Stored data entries
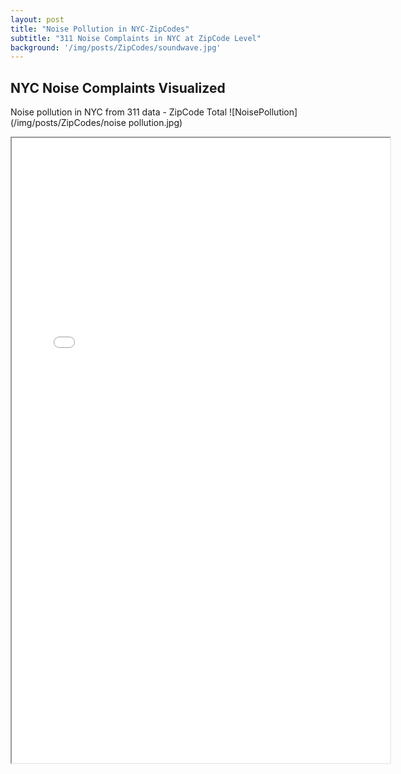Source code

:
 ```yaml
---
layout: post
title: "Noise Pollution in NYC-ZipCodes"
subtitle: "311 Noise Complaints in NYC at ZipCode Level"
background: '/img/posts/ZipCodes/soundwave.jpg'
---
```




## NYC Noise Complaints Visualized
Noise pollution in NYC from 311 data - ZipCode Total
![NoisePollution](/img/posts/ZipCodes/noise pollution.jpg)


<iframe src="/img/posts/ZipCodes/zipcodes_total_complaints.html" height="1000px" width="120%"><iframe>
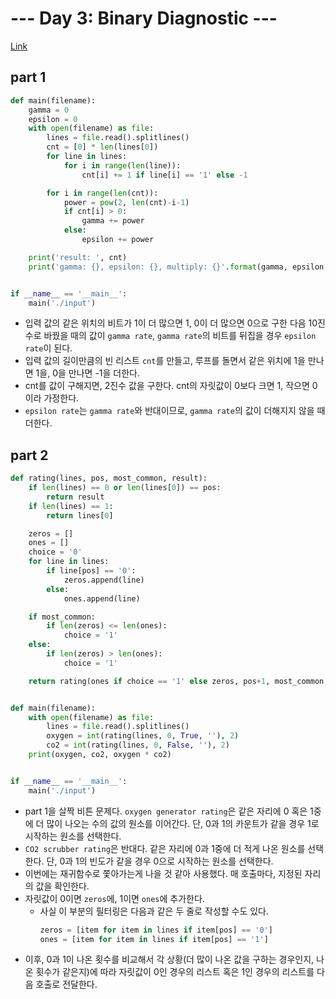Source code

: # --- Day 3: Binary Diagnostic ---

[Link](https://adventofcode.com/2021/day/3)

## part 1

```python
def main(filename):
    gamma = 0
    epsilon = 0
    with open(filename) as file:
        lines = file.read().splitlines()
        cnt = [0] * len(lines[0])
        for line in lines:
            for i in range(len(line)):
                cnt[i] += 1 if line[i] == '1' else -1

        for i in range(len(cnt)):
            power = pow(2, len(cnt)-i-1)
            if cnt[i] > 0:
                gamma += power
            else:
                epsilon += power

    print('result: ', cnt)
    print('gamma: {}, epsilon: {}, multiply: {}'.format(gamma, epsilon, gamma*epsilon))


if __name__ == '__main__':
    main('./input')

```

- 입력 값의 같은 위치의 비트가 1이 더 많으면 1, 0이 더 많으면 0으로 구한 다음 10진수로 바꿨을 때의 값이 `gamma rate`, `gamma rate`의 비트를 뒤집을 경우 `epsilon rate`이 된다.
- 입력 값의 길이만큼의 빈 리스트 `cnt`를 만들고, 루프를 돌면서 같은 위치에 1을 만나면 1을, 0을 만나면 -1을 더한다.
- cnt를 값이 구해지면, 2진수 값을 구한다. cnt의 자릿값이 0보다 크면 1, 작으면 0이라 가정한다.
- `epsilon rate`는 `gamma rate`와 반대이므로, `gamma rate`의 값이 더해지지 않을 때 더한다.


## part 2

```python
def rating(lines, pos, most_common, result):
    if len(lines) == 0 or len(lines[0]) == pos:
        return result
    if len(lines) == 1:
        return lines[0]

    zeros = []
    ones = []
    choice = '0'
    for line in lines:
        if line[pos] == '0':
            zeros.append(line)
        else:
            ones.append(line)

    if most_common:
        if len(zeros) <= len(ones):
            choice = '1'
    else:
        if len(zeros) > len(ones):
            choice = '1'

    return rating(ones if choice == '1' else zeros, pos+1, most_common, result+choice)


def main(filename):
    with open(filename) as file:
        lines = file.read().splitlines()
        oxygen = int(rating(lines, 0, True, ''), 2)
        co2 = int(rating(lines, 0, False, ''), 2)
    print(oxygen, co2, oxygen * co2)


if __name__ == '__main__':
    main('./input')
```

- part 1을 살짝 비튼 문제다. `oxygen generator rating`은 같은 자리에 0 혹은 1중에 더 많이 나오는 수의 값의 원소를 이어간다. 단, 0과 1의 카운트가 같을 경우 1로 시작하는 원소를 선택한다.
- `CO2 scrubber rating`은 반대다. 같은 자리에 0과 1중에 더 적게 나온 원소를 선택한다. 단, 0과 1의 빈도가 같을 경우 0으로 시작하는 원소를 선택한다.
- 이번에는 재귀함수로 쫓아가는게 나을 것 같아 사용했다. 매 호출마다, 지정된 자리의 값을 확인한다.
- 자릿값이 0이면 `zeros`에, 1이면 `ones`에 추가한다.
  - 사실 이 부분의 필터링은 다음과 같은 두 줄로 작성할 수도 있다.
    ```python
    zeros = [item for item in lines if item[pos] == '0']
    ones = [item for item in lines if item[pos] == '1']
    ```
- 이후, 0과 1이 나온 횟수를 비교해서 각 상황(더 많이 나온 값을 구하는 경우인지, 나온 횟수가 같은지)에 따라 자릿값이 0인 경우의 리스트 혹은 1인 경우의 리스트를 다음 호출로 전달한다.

---

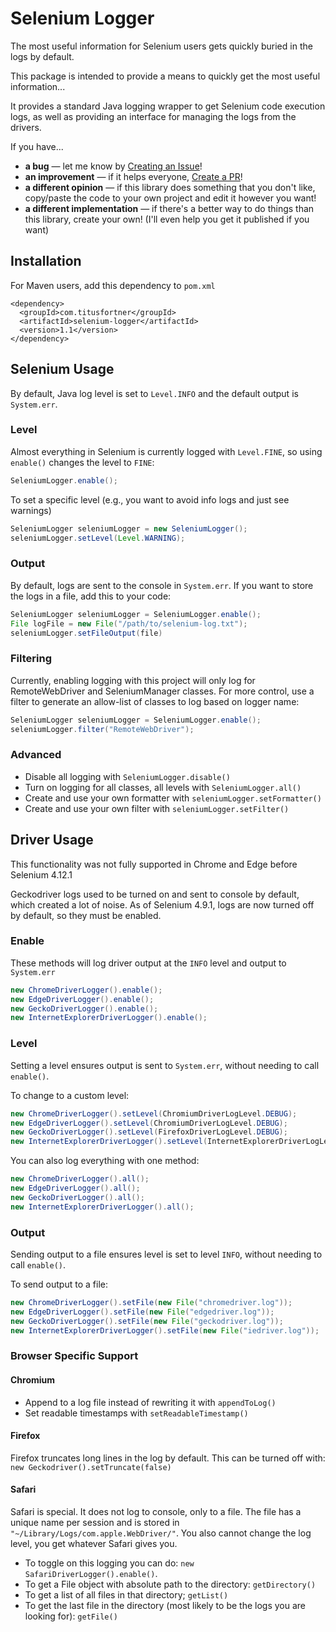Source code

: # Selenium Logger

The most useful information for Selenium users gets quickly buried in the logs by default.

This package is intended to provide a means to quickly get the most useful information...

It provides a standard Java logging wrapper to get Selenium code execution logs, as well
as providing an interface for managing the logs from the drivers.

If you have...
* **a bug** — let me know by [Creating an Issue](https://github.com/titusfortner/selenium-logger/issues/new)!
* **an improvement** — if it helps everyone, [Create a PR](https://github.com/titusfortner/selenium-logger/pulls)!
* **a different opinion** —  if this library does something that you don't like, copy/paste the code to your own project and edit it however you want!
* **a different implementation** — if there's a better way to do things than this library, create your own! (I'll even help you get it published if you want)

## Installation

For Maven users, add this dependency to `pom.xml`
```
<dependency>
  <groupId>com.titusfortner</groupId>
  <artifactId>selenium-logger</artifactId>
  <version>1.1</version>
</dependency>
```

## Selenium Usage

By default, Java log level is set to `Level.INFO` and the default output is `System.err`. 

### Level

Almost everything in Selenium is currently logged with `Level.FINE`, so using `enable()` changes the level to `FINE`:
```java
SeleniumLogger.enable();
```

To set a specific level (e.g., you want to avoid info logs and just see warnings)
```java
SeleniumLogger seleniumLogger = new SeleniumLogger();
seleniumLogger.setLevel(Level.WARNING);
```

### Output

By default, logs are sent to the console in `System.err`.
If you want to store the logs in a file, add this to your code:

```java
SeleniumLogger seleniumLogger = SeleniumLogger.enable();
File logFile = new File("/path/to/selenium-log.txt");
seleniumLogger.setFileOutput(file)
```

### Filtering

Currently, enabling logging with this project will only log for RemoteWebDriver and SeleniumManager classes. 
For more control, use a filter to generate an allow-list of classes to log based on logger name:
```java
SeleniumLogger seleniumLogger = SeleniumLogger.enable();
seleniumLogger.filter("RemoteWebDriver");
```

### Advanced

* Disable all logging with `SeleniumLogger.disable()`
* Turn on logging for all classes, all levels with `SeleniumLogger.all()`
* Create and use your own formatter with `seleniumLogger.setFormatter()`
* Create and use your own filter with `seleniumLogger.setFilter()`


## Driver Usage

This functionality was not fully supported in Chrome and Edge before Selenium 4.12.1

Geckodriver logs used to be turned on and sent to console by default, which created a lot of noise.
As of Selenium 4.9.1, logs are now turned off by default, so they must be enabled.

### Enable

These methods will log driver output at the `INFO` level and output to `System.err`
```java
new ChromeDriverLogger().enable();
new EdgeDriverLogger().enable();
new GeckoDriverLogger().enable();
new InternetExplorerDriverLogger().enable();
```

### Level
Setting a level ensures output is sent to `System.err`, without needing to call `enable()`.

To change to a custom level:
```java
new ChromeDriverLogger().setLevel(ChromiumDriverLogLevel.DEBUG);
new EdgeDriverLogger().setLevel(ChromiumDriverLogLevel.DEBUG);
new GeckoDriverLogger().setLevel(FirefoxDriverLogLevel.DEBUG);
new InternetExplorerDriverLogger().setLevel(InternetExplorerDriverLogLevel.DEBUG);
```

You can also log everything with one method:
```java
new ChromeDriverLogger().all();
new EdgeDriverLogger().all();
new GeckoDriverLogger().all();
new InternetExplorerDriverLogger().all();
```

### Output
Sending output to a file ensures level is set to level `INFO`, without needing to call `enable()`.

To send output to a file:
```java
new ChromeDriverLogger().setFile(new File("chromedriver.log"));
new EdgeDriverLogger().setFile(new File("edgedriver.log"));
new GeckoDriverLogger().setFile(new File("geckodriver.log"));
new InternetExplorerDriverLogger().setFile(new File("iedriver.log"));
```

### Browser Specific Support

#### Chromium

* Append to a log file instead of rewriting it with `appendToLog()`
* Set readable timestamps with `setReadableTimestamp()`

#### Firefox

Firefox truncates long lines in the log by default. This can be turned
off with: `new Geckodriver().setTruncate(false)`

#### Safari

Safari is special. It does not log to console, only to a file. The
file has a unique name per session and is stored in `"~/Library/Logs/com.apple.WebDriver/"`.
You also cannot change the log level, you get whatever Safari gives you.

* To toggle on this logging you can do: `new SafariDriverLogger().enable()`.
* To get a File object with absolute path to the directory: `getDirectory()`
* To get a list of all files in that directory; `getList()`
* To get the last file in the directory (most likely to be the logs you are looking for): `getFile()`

==

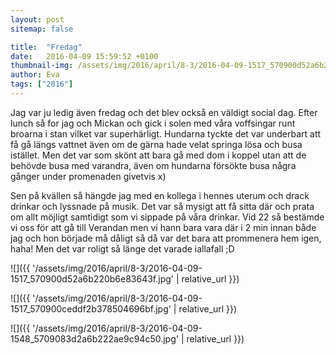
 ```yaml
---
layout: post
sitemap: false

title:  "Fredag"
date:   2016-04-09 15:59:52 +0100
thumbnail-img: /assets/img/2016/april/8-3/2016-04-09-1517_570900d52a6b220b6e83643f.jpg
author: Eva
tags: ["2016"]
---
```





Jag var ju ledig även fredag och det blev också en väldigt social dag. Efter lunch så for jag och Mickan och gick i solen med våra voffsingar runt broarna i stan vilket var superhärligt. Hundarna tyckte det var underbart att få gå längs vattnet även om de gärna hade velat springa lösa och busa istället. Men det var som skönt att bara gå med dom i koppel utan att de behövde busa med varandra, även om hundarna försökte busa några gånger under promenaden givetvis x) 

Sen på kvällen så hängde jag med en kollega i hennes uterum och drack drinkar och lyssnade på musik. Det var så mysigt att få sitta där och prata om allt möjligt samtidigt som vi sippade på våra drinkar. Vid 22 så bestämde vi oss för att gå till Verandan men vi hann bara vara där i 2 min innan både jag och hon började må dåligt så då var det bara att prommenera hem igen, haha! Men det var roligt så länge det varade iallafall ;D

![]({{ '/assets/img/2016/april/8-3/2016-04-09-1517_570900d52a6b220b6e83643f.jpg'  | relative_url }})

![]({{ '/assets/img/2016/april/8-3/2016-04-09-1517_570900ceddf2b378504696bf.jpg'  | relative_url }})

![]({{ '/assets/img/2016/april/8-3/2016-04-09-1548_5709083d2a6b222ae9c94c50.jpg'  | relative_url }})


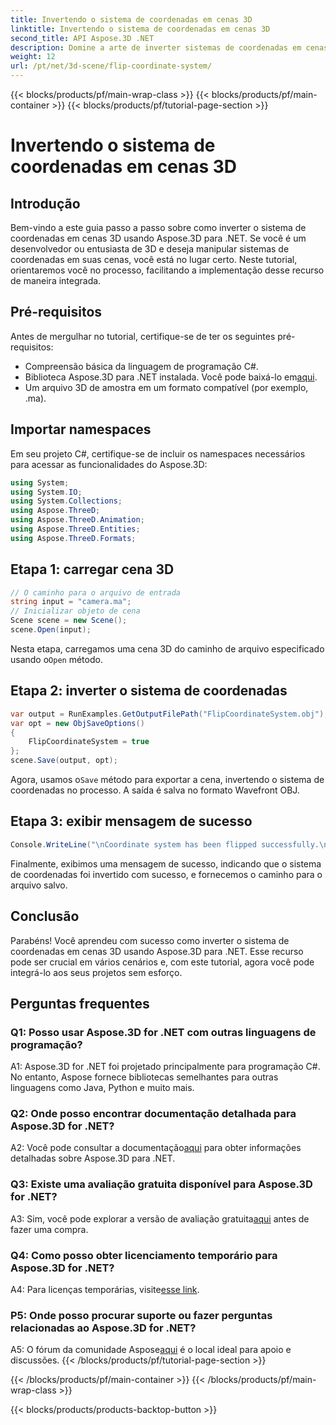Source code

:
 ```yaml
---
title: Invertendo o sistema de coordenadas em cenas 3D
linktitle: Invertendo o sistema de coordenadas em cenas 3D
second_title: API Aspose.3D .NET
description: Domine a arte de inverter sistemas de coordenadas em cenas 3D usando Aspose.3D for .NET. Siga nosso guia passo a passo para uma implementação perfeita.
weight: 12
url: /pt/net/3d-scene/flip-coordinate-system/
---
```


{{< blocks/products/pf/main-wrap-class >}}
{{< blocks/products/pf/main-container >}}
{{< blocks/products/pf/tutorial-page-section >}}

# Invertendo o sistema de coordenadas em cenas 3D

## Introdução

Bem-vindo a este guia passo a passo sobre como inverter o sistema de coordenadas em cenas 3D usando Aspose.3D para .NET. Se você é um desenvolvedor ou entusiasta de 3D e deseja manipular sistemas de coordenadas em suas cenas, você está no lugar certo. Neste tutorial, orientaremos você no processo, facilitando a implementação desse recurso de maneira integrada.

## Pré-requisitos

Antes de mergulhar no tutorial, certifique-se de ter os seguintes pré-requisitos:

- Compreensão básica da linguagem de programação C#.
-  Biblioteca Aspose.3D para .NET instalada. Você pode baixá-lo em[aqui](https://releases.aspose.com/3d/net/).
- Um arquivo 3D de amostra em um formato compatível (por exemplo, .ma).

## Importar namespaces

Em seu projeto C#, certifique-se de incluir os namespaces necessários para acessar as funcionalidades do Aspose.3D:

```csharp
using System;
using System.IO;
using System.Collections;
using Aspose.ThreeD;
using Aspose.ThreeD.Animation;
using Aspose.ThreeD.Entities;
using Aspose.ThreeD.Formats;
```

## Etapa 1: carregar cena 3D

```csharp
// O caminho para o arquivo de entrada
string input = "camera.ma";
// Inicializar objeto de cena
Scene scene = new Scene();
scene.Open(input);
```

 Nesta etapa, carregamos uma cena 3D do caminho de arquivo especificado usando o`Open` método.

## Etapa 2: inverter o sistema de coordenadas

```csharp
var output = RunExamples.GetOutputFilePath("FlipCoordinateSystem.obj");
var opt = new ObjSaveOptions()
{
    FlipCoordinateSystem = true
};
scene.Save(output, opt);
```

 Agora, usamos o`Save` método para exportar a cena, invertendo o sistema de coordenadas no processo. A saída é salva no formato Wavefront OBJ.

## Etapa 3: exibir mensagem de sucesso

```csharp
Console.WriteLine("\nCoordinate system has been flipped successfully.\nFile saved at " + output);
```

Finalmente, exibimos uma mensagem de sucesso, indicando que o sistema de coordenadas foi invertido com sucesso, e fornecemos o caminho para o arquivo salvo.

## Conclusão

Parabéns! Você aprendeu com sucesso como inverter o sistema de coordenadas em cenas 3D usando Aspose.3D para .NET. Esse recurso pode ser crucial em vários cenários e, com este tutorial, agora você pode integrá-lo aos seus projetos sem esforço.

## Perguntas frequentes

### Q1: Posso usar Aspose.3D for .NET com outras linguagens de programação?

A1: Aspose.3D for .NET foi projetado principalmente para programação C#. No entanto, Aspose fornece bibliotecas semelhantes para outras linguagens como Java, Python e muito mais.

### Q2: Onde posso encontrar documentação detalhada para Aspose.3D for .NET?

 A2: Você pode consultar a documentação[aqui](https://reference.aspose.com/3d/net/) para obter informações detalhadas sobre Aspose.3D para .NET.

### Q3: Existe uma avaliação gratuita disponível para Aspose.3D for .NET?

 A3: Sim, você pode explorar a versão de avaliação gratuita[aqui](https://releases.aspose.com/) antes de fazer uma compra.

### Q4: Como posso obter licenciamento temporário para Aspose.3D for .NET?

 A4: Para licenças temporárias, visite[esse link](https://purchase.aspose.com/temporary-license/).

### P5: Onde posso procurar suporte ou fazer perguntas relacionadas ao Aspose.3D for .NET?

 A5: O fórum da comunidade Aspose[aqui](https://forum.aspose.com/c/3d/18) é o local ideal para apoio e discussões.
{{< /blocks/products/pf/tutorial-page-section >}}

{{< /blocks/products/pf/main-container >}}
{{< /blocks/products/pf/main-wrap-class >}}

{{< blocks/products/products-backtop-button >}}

### Exercise
Using the records above, select and copy every line that has the word "without".

### Answer box
Setting a level ensures output is sent to `System.err`, without needing to call `enable()`.
Sending output to a file ensures level is set to level `INFO`, without needing to call `enable()`.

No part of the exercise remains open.